No necesitan expropiar ni robar a los supermercados para canalizar ayudas a quien más lo necesita. Son la versión civilizada de Sánchez Gordillo. La diferencia con él no es solo el hurto sino que no juzgan a quienes les dan comida para otros, simplemente la toman, la agradecen y la reparten. No se creen por encima de los demás. No se les llena la boca hablando de lo mal que está repartido el mundo. Sencillamente, ayudan a cambiarlo.
Por eso merecen un premio como el Príncipe de Asturias. No por castigar al malo y favorecer al bueno sino por no diferenciar entre malos y buenos. Son bancos en los que podemos confiar porque su interés sí es el nuestro. Son los únicos en los que se cumple esa pamplina publicitaria tan usada por las cajas y entidades bancarias de nuestro país: “nos preocupas tú”. Y una porra.
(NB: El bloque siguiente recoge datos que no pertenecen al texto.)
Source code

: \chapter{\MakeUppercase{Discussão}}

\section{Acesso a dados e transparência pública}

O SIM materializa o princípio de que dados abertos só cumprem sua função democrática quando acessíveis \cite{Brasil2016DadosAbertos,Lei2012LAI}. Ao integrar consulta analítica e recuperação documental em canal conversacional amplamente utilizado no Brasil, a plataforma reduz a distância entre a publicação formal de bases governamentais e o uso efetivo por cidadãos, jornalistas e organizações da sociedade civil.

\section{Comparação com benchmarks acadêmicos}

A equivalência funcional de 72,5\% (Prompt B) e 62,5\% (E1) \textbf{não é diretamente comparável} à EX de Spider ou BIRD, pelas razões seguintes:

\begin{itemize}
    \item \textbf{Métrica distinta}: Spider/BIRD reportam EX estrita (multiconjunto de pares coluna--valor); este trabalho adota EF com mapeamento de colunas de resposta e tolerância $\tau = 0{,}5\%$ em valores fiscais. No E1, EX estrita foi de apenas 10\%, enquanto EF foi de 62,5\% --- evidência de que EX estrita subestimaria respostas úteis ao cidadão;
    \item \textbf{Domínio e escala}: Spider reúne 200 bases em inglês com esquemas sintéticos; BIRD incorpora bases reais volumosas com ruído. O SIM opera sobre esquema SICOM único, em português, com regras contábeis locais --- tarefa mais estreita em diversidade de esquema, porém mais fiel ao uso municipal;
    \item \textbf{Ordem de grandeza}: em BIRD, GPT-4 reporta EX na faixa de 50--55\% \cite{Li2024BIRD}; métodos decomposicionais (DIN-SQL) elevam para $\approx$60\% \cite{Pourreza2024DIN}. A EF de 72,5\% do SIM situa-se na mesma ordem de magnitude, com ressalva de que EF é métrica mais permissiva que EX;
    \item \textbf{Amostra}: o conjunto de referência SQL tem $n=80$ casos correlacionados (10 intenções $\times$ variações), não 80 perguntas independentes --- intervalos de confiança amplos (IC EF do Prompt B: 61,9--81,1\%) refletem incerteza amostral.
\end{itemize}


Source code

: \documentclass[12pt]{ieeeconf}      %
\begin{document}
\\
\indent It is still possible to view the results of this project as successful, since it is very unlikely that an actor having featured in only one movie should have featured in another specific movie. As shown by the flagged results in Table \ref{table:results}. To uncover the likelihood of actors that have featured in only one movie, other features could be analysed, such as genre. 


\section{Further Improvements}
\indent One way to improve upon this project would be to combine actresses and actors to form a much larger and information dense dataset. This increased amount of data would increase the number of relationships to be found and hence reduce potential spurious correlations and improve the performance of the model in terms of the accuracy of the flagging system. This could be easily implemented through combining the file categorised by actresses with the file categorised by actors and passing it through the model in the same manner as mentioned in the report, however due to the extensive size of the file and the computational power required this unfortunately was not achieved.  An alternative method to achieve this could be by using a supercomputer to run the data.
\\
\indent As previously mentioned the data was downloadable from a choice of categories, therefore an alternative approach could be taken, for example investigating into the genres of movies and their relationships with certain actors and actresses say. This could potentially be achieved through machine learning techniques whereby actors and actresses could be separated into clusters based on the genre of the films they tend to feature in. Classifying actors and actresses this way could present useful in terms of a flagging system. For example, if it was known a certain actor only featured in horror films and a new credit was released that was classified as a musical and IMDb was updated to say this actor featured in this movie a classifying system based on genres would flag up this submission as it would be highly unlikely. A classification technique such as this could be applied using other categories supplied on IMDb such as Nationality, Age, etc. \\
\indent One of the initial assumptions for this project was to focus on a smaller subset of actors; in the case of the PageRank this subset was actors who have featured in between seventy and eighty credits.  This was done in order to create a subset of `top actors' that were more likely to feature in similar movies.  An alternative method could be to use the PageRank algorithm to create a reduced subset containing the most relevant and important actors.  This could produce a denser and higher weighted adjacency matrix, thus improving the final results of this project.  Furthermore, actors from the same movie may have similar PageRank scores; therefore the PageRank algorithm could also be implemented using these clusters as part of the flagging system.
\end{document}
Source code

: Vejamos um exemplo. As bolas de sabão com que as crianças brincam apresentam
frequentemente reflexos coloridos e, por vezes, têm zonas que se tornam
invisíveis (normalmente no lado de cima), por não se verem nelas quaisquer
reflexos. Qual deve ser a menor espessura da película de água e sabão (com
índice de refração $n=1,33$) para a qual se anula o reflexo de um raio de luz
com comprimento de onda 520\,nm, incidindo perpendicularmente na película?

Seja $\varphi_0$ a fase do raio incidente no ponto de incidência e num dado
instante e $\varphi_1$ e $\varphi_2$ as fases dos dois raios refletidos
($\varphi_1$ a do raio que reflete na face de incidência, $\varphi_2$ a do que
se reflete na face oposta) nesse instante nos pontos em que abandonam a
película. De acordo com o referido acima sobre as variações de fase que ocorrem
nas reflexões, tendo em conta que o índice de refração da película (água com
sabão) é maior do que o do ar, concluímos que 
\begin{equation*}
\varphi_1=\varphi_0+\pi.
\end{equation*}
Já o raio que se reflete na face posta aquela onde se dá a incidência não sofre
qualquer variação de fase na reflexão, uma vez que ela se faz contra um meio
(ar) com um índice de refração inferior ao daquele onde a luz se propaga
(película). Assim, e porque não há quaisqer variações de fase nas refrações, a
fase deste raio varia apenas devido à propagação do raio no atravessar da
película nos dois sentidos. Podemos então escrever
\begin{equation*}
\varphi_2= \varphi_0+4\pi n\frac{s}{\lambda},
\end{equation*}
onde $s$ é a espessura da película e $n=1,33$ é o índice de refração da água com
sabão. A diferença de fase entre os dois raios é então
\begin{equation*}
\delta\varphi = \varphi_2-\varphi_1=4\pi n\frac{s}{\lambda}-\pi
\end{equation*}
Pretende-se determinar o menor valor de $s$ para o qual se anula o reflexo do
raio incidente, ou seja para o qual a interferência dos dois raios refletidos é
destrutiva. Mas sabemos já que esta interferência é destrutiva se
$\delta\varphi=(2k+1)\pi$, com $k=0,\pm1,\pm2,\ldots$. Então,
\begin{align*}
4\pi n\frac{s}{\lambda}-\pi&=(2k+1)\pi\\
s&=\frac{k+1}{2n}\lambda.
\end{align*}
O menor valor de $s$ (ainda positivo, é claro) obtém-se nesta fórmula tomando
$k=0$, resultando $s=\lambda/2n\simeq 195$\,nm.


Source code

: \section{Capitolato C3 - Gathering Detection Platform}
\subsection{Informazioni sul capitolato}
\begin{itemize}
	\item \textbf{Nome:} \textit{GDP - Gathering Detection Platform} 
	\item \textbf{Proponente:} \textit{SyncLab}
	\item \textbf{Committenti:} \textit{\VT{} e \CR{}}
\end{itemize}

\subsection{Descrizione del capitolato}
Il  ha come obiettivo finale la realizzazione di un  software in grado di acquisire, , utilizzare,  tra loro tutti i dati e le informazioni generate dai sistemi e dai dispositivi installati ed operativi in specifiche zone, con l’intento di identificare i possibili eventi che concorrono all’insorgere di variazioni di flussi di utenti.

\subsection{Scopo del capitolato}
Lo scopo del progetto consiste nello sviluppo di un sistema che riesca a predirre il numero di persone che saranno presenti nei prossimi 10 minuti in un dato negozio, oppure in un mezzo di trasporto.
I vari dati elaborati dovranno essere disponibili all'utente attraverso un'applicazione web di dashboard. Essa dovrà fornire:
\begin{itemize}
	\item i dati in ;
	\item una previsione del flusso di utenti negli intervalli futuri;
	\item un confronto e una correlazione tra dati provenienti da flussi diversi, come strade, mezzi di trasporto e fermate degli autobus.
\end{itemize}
A los hechos me remito.
Cada vez se acota más el grupo de empresas o instituciones que concitan un aplauso unánime y curiosamente suelen ser aquellas que ayudan al desfavorecido. Son la antítesis de quien domina el mundo. La cara opuesta de los otros bancos. Aquellos nos han llevado a la ruina buscando más y más beneficios con dinero ficticio y cuentas de resultados falsas. Éstos, en cambio, no acaparan excepto recursos tangibles: arroz, leche o patatas. Pueden tocarse, pueden intercambiarse y se convierten en salud y vida para quienes los reciben.
En los bancos de toda la vida nos daban dinero sin que lo viéramos ni supiéramos su coste; en los de alimentos dan aquello que el dinero compra para obtener lo que no consigue todo el oro del mundo: una vida digna y una solidaridad global más real que la ingeniería financiera de las grandes corporaciones.